### The input
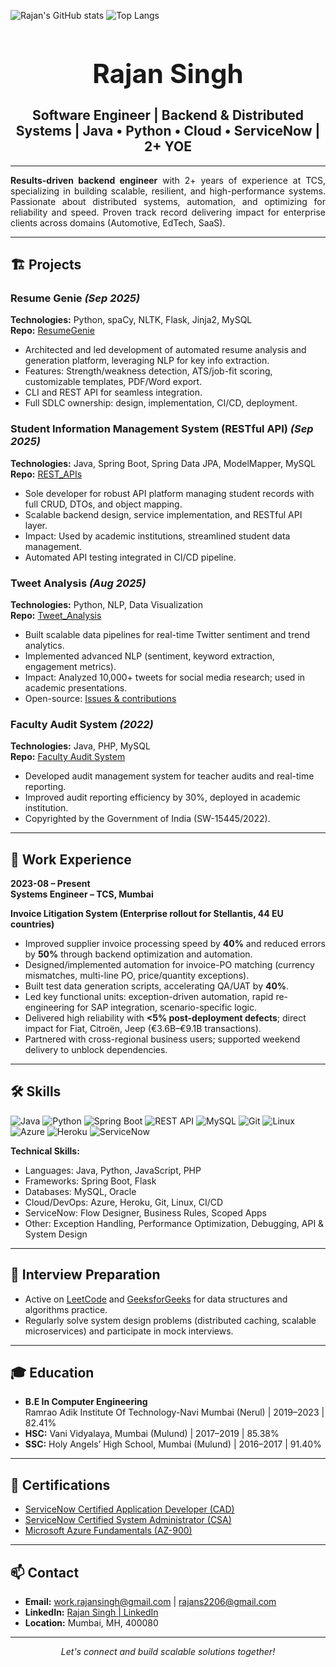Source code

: ![Rajan's GitHub stats](https://github-readme-stats.vercel.app/api?username=rajansingh2206&show_icons=true&theme=radical)
![Top Langs](https://github-readme-stats.vercel.app/api/top-langs/?username=rajansingh2206&layout=compact)

<h1 align="center" style="font-size:3em;">
  Rajan Singh
</h1>

<h2 align="center">
  Software Engineer | Backend & Distributed Systems | Java • Python • Cloud • ServiceNow | 2+ YOE
</h2>

---

<p align="justify">
<b>Results-driven backend engineer</b> with 2+ years of experience at TCS, specializing in building scalable, resilient, and high-performance systems. Passionate about distributed systems, automation, and optimizing for reliability and speed. Proven track record delivering impact for enterprise clients across domains (Automotive, EdTech, SaaS).
</p>

---

## 🏗️ Projects

### Resume Genie _(Sep 2025)_
**Technologies:** Python, spaCy, NLTK, Flask, Jinja2, MySQL  
**Repo:** [ResumeGenie](https://github.com/rajansingh2206/ResumeGenie)  
- Architected and led development of automated resume analysis and generation platform, leveraging NLP for key info extraction.
- Features: Strength/weakness detection, ATS/job-fit scoring, customizable templates, PDF/Word export.
- CLI and REST API for seamless integration.
- Full SDLC ownership: design, implementation, CI/CD, deployment.

### Student Information Management System (RESTful API) _(Sep 2025)_
**Technologies:** Java, Spring Boot, Spring Data JPA, ModelMapper, MySQL  
**Repo:** [REST_APIs](https://github.com/rajansingh2206/REST_APIs)  
- Sole developer for robust API platform managing student records with full CRUD, DTOs, and object mapping.
- Scalable backend design, service implementation, and RESTful API layer.
- Impact: Used by academic institutions, streamlined student data management.
- Automated API testing integrated in CI/CD pipeline.

### Tweet Analysis _(Aug 2025)_
**Technologies:** Python, NLP, Data Visualization  
**Repo:** [Tweet_Analysis](https://github.com/rajansingh2206/Tweet_Analysis)  
- Built scalable data pipelines for real-time Twitter sentiment and trend analytics.
- Implemented advanced NLP (sentiment, keyword extraction, engagement metrics).
- Impact: Analyzed 10,000+ tweets for social media research; used in academic presentations.
- Open-source: [Issues & contributions](https://github.com/rajansingh2206/Tweet_Analysis/issues)

### Faculty Audit System _(2022)_
**Technologies:** Java, PHP, MySQL  
**Repo:** [Faculty Audit System](https://github.com/rajansingh2206/Faculty-Audit-System)  
- Developed audit management system for teacher audits and real-time reporting.
- Improved audit reporting efficiency by 30%, deployed in academic institution.
- Copyrighted by the Government of India (SW-15445/2022).

---

## 💼 Work Experience

**2023-08 – Present**  
**Systems Engineer – TCS, Mumbai**

**Invoice Litigation System (Enterprise rollout for Stellantis, 44 EU countries)**
- Improved supplier invoice processing speed by **40%** and reduced errors by **50%** through backend optimization and automation.
- Designed/implemented automation for invoice-PO matching (currency mismatches, multi-line PO, price/quantity exceptions).
- Built test data generation scripts, accelerating QA/UAT by **40%**.
- Led key functional units: exception-driven automation, rapid re-engineering for SAP integration, scenario-specific logic.
- Delivered high reliability with **<5% post-deployment defects**; direct impact for Fiat, Citroën, Jeep (€3.6B–€9.1B transactions).
- Partnered with cross-regional business users; supported weekend delivery to unblock dependencies.

---

## 🛠️ Skills

<p>
  <img alt="Java" src="https://img.shields.io/badge/Java-%23ED8B00.svg?logo=java&logoColor=white&style=for-the-badge"/>
  <img alt="Python" src="https://img.shields.io/badge/Python-%2314354C.svg?logo=python&logoColor=white&style=for-the-badge"/>
  <img alt="Spring Boot" src="https://img.shields.io/badge/Spring%20Boot-%236DB33F.svg?logo=springboot&logoColor=white&style=for-the-badge"/>
  <img alt="REST API" src="https://img.shields.io/badge/REST-API-%23007ACC.svg?logo=cloud&logoColor=white&style=for-the-badge"/>
  <img alt="MySQL" src="https://img.shields.io/badge/MySQL-%2300f.svg?logo=mysql&logoColor=white&style=for-the-badge"/>
  <img alt="Git" src="https://img.shields.io/badge/Git-%23F05033.svg?logo=git&logoColor=white&style=for-the-badge"/>
  <img alt="Linux" src="https://img.shields.io/badge/Linux-%23FCC624.svg?logo=linux&logoColor=black&style=for-the-badge"/>
  <img alt="Azure" src="https://img.shields.io/badge/Azure-%230072C6.svg?logo=microsoft-azure&logoColor=white&style=for-the-badge"/>
  <img alt="Heroku" src="https://img.shields.io/badge/Heroku-%23430098.svg?logo=heroku&logoColor=white&style=for-the-badge"/>
  <img alt="ServiceNow" src="https://img.shields.io/badge/ServiceNow-%2300A1E4.svg?logo=servicenow&logoColor=white&style=for-the-badge"/>
</p>

**Technical Skills:**  
- Languages: Java, Python, JavaScript, PHP  
- Frameworks: Spring Boot, Flask  
- Databases: MySQL, Oracle  
- Cloud/DevOps: Azure, Heroku, Git, Linux, CI/CD  
- ServiceNow: Flow Designer, Business Rules, Scoped Apps  
- Other: Exception Handling, Performance Optimization, Debugging, API & System Design

---

## 🎯 Interview Preparation

- Active on [LeetCode](https://leetcode.com/u/rajans2206/) and [GeeksforGeeks](https://www.geeksforgeeks.org/user/rajans2206/) for data structures and algorithms practice.
- Regularly solve system design problems (distributed caching, scalable microservices) and participate in mock interviews.

---

## 🎓 Education

- **B.E In Computer Engineering**  
  Ramrao Adik Institute Of Technology-Navi Mumbai (Nerul) | 2019–2023 | 82.41%
- **HSC:** Vani Vidyalaya, Mumbai (Mulund) | 2017–2019 | 85.38%
- **SSC:** Holy Angels’ High School, Mumbai (Mulund) | 2016–2017 | 91.40%

---

## 🏅 Certifications

- [ServiceNow Certified Application Developer (CAD)](https://drive.google.com/file/d/1eyj8NC_ZaOJkgLLgn0Pg_6RKGtYpXbNW/view)  
- [ServiceNow Certified System Administrator (CSA)](https://drive.google.com/file/d/1QUIMcnDfsBSa5AbGNMt_O72H56oMoBfB/view)  
- [Microsoft Azure Fundamentals (AZ-900)](https://learn.microsoft.com/en-us/users/rajans2206/credentials/2874743f9d4c4542?ref=https%3A%2F%2Fwww.linkedin.com%2F)

---

## 📫 Contact

- **Email:** [work.rajansingh@gmail.com](mailto:work.rajansingh@gmail.com) | [rajans2206@gmail.com](mailto:rajansingh2206@gmail.com)
- **LinkedIn:** [Rajan Singh | LinkedIn](https://www.linkedin.com/in/rajansinghdev/)
- **Location:** Mumbai, MH, 400080

---

<p align="center"><em>Let's connect and build scalable solutions together!</em></p>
######
**Task statement:** Repeat the data exactly, excluding the pictures.

**Answer box:**
Source code

: ![Rajan's GitHub stats](https://github-readme-stats.vercel.app/api?username=rajansingh2206&show_icons=true&theme=radical)
![Top Langs](https://github-readme-stats.vercel.app/api/top-langs/?username=rajansingh2206&layout=compact)

<h1 align="center" style="font-size:3em;">
  Rajan Singh
</h1>

<h2 align="center">
  Software Engineer | Backend & Distributed Systems | Java • Python • Cloud • ServiceNow | 2+ YOE
</h2>

---

<p align="justify">
<b>Results-driven backend engineer</b> with 2+ years of experience at TCS, specializing in building scalable, resilient, and high-performance systems. Passionate about distributed systems, automation, and optimizing for reliability and speed. Proven track record delivering impact for enterprise clients across domains (Automotive, EdTech, SaaS).
</p>

---

## 🏗️ Projects

### Resume Genie _(Sep 2025)_
**Technologies:** Python, spaCy, NLTK, Flask, Jinja2, MySQL  
**Repo:** [ResumeGenie](https://github.com/rajansingh2206/ResumeGenie)  
- Architected and led development of automated resume analysis and generation platform, leveraging NLP for key info extraction.
- Features: Strength/weakness detection, ATS/job-fit scoring, customizable templates, PDF/Word export.
- CLI and REST API for seamless integration.
- Full SDLC ownership: design, implementation, CI/CD, deployment.

### Student Information Management System (RESTful API) _(Sep 2025)_
**Technologies:** Java, Spring Boot, Spring Data JPA, ModelMapper, MySQL  
**Repo:** [REST_APIs](https://github.com/rajansingh2206/REST_APIs)  
- Sole developer for robust API platform managing student records with full CRUD, DTOs, and object mapping.
- Scalable backend design, service implementation, and RESTful API layer.
- Impact: Used by academic institutions, streamlined student data management.
- Automated API testing integrated in CI/CD pipeline.

### Tweet Analysis _(Aug 2025)_
**Technologies:** Python, NLP, Data Visualization  
**Repo:** [Tweet_Analysis](https://github.com/rajansingh2206/Tweet_Analysis)  
- Built scalable data pipelines for real-time Twitter sentiment and trend analytics.
- Implemented advanced NLP (sentiment, keyword extraction, engagement metrics).
- Impact: Analyzed 10,000+ tweets for social media research; used in academic presentations.
- Open-source: [Issues & contributions](https://github.com/rajansingh2206/Tweet_Analysis/issues)

### Faculty Audit System _(2022)_
**Technologies:** Java, PHP, MySQL  
**Repo:** [Faculty Audit System](https://github.com/rajansingh2206/Faculty-Audit-System)  
- Developed audit management system for teacher audits and real-time reporting.
- Improved audit reporting efficiency by 30%, deployed in academic institution.
- Copyrighted by the Government of India (SW-15445/2022).

---

## 💼 Work Experience

**2023-08 – Present**  
**Systems Engineer – TCS, Mumbai**

**Invoice Litigation System (Enterprise rollout for Stellantis, 44 EU countries)**
- Improved supplier invoice processing speed by **40%** and reduced errors by **50%** through backend optimization and automation.
- Designed/implemented automation for invoice-PO matching (currency mismatches, multi-line PO, price/quantity exceptions).
- Built test data generation scripts, accelerating QA/UAT by **40%**.
- Led key functional units: exception-driven automation, rapid re-engineering for SAP integration, scenario-specific logic.
- Delivered high reliability with **<5% post-deployment defects**; direct impact for Fiat, Citroën, Jeep (€3.6B–€9.1B transactions).
- Partnered with cross-regional business users; supported weekend delivery to unblock dependencies.

---

## 🛠️ Skills

<p>
  <img alt="Java" src="https://img.shields.io/badge/Java-%23ED8B00.svg?logo=java&logoColor=white&style=for-the-badge"/>
  <img alt="Python" src="https://img.shields.io/badge/Python-%2314354C.svg?logo=python&logoColor=white&style=for-the-badge"/>
  <img alt="Spring Boot" src="https://img.shields.io/badge/Spring%20Boot-%236DB33F.svg?logo=springboot&logoColor=white&style=for-the-badge"/>
  <img alt="REST API" src="https://img.shields.io/badge/REST-API-%23007ACC.svg?logo=cloud&logoColor=white&style=for-the-badge"/>
  <img alt="MySQL" src="https://img.shields.io/badge/MySQL-%2300f.svg?logo=mysql&logoColor=white&style=for-the-badge"/>
  <img alt="Git" src="https://img.shields.io/badge/Git-%23F05033.svg?logo=git&logoColor=white&style=for-the-badge"/>
  <img alt="Linux" src="https://img.shields.io/badge/Linux-%23FCC624.svg?logo=linux&logoColor=black&style=for-the-badge"/>
  <img alt="Azure" src="https://img.shields.io/badge/Azure-%230072C6.svg?logo=microsoft-azure&logoColor=white&style=for-the-badge"/>
  <img alt="Heroku" src="https://img.shields.io/badge/Heroku-%23430098.svg?logo=heroku&logoColor=white&style=for-the-badge"/>
  <img alt="ServiceNow" src="https://img.shields.io/badge/ServiceNow-%2300A1E4.svg?logo=servicenow&logoColor=white&style=for-the-badge"/>
</p>

**Technical Skills:**  
- Languages: Java, Python, JavaScript, PHP  
- Frameworks: Spring Boot, Flask  
- Databases: MySQL, Oracle  
- Cloud/DevOps: Azure, Heroku, Git, Linux, CI/CD  
- ServiceNow: Flow Designer, Business Rules, Scoped Apps  
- Other: Exception Handling, Performance Optimization, Debugging, API & System Design

---

## 🎯 Interview Preparation

- Active on [LeetCode](https://leetcode.com/u/rajans2206/) and [GeeksforGeeks](https://www.geeksforgeeks.org/user/rajans2206/) for data structures and algorithms practice.
- Regularly solve system design problems (distributed caching, scalable microservices) and participate in mock interviews.

---

## 🎓 Education

- **B.E In Computer Engineering**  
  Ramrao Adik Institute Of Technology-Navi Mumbai (Nerul) | 2019–2023 | 82.41%
- **HSC:** Vani Vidyalaya, Mumbai (Mulund) | 2017–2019 | 85.38%
- **SSC:** Holy Angels’ High School, Mumbai (Mulund) | 2016–2017 | 91.40%

---

## 🏅 Certifications

- [ServiceNow Certified Application Developer (CAD)](https://drive.google.com/file/d/1eyj8NC_ZaOJkgLLgn0Pg_6RKGtYpXbNW/view)  
- [ServiceNow Certified System Administrator (CSA)](https://drive.google.com/file/d/1QUIMcnDfsBSa5AbGNMt_O72H56oMoBfB/view)  
- [Microsoft Azure Fundamentals (AZ-900)](https://learn.microsoft.com/en-us/users/rajans2206/credentials/2874743f9d4c4542?ref=https%3A%2F%2Fwww.linkedin.com%2F)

---

## 📫 Contact

- **Email:** [work.rajansingh@gmail.com](mailto:work.rajansingh@gmail.com) | [rajans2206@gmail.com](mailto:rajansingh2206@gmail.com)
- **LinkedIn:** [Rajan Singh | LinkedIn](https://www.linkedin.com/in/rajansinghdev/)
- **Location:** Mumbai, MH, 400080

---

<p align="center"><em>Let's connect and build scalable solutions together!</em></p>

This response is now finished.